Task goal:
Transcribe every entry word for word. Skip the pictures.

Available data:
########################################

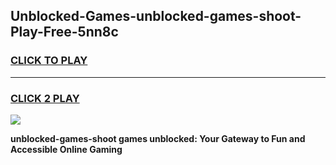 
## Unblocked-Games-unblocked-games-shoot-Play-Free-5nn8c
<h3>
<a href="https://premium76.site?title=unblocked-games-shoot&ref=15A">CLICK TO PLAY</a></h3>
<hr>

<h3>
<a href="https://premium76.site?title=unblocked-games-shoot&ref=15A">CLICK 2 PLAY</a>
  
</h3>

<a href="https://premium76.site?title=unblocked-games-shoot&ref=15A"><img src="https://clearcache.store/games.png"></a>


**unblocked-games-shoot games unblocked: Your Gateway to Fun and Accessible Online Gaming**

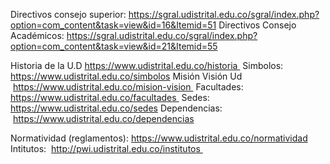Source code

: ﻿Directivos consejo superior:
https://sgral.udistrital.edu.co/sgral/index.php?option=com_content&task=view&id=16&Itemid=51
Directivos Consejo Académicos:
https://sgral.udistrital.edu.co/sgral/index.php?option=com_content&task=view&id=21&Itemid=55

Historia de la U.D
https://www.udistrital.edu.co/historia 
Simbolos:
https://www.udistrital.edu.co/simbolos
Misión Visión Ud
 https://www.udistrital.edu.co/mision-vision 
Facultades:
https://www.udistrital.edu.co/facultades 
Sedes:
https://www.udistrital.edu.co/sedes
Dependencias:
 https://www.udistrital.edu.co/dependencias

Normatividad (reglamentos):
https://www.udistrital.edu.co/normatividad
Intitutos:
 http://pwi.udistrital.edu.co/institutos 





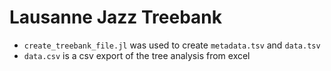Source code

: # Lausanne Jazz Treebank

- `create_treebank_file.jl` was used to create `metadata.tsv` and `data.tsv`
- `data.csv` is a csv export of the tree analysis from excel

########################################

Written answer:
## Unblocked-Games-unblocked-games-shoot-Play-Free-5nn8c
<h3>
<a href="https://premium76.site?title=unblocked-games-shoot&ref=15A">CLICK TO PLAY</a></h3>
<hr>

<h3>
<a href="https://premium76.site?title=unblocked-games-shoot&ref=15A">CLICK 2 PLAY</a>
  
</h3>

<a href="https://premium76.site?title=unblocked-games-shoot&ref=15A"><img src="https://clearcache.store/games.png"></a>


**unblocked-games-shoot games unblocked: Your Gateway to Fun and Accessible Online Gaming**

Source code

: ﻿Directivos consejo superior:
https://sgral.udistrital.edu.co/sgral/index.php?option=com_content&task=view&id=16&Itemid=51
Directivos Consejo Académicos:
https://sgral.udistrital.edu.co/sgral/index.php?option=com_content&task=view&id=21&Itemid=55

Historia de la U.D
https://www.udistrital.edu.co/historia 
Simbolos:
https://www.udistrital.edu.co/simbolos
Misión Visión Ud
 https://www.udistrital.edu.co/mision-vision 
Facultades:
https://www.udistrital.edu.co/facultades 
Sedes:
https://www.udistrital.edu.co/sedes
Dependencias:
 https://www.udistrital.edu.co/dependencias

Normatividad (reglamentos):
https://www.udistrital.edu.co/normatividad
Intitutos:
 http://pwi.udistrital.edu.co/institutos 





Source code

: # Lausanne Jazz Treebank

- `create_treebank_file.jl` was used to create `metadata.tsv` and `data.tsv`
- `data.csv` is a csv export of the tree analysis from excel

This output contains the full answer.